Computer Science Department
School of Computer Science, Carnegie Mellon University
A Gaussian Prior for Smoothing Maximum Entropy Models
Stanley F. Chen, Ronald Rosenfeld
Keywords:Language models, maximum entropy, smoothing
In certain contexts, maximum entropy (ME) modeling can be viewed as maximum
likelihood training for exponential models, and like other maximum likelihood
methods is prone to overfitting of training data.
Several smoothing methods for maximum entropy models have been proposed
to address this problem, but previous results do not make it
clear how these smoothing methods compare with smoothing methods for
other types of related models. In this work, we survey previous work
in maximum entropy smoothing and compare the performance of several
of these algorithms with conventional techniques for smoothing
n-gram language models. Because of the mature body of research in
n-gram model smoothing and the close connection between maximum
entropy and conventional n-gram models, this domain is well-suited
to gauge the performance of maximum entropy smoothing methods.

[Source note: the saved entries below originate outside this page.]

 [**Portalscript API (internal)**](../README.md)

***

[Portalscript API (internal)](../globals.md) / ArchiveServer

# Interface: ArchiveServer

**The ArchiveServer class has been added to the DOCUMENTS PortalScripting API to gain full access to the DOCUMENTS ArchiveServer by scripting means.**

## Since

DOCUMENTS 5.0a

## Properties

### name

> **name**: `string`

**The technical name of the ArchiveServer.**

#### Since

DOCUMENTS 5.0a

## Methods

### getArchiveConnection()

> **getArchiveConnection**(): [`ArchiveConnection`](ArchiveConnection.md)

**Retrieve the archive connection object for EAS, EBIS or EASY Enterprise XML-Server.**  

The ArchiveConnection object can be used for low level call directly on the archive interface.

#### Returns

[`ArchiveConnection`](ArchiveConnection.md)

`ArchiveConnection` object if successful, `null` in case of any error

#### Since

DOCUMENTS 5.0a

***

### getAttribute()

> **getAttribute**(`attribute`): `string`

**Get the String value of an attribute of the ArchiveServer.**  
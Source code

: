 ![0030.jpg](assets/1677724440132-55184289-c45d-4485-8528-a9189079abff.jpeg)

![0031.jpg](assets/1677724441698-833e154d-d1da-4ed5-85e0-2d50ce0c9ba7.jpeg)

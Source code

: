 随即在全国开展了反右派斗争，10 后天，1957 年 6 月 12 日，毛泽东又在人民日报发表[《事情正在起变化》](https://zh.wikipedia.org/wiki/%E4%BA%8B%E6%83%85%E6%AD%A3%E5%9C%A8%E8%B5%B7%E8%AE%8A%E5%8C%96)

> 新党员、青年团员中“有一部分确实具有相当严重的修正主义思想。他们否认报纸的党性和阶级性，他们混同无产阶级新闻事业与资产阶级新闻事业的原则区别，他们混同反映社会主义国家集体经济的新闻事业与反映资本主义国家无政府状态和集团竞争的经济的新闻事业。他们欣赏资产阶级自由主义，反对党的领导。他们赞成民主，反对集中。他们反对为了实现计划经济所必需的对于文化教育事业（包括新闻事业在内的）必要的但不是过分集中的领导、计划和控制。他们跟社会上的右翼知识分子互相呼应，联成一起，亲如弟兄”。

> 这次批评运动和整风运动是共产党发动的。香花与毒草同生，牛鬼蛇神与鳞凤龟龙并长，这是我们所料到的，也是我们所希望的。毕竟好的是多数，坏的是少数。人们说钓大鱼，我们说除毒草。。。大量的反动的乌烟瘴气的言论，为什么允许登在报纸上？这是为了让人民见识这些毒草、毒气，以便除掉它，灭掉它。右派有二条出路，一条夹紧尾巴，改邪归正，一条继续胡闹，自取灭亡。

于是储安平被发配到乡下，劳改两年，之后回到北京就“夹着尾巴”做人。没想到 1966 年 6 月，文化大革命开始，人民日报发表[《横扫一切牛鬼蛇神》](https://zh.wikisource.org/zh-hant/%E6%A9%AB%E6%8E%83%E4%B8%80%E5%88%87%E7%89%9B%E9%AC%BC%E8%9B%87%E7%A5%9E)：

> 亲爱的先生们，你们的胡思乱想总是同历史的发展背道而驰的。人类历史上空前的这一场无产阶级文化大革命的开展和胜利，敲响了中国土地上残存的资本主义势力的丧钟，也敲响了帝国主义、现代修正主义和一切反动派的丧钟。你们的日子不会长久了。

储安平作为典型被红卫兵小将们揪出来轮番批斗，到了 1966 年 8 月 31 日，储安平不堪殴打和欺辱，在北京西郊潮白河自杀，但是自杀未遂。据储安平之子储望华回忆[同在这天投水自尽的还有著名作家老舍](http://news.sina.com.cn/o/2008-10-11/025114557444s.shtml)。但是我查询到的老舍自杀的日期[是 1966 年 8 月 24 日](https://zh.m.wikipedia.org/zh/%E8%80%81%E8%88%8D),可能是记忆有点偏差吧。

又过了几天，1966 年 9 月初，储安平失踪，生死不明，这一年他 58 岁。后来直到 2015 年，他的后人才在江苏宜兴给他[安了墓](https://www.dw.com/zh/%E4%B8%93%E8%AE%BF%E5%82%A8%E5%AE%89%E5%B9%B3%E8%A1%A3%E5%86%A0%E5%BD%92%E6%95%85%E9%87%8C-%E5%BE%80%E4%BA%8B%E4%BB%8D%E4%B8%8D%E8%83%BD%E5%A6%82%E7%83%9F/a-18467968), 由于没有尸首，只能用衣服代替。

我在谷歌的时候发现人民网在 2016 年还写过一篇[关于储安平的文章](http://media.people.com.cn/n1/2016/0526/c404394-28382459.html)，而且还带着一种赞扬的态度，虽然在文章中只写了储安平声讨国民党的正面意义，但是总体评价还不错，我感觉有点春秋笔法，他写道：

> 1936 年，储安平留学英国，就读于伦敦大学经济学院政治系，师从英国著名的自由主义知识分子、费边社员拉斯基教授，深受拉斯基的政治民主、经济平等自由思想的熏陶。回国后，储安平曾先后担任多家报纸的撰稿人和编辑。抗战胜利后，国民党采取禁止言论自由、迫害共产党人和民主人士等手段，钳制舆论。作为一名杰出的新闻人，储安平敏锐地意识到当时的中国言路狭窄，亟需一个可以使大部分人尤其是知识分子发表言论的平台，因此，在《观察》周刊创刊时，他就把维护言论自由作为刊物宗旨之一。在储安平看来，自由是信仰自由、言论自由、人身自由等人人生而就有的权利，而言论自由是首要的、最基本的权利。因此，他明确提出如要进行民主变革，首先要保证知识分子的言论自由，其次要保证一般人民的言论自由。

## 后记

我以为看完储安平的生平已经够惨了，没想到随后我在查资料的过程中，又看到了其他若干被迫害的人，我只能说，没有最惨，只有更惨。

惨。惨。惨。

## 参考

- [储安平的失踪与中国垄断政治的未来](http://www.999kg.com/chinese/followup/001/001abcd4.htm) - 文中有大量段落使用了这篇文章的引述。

Over a large number of data sets, we find that an ME smoothing method
proposed to us by Lafferty (1997) performs as well as or
better than all other algorithms under consideration.
This general and efficient method involves using a Gaussian prior on the
parameters of the model and selecting maximum a posteriori
instead of maximum likelihood parameter values. We contrast this
method with previous n-gram smoothing methods to explain
its superior performance.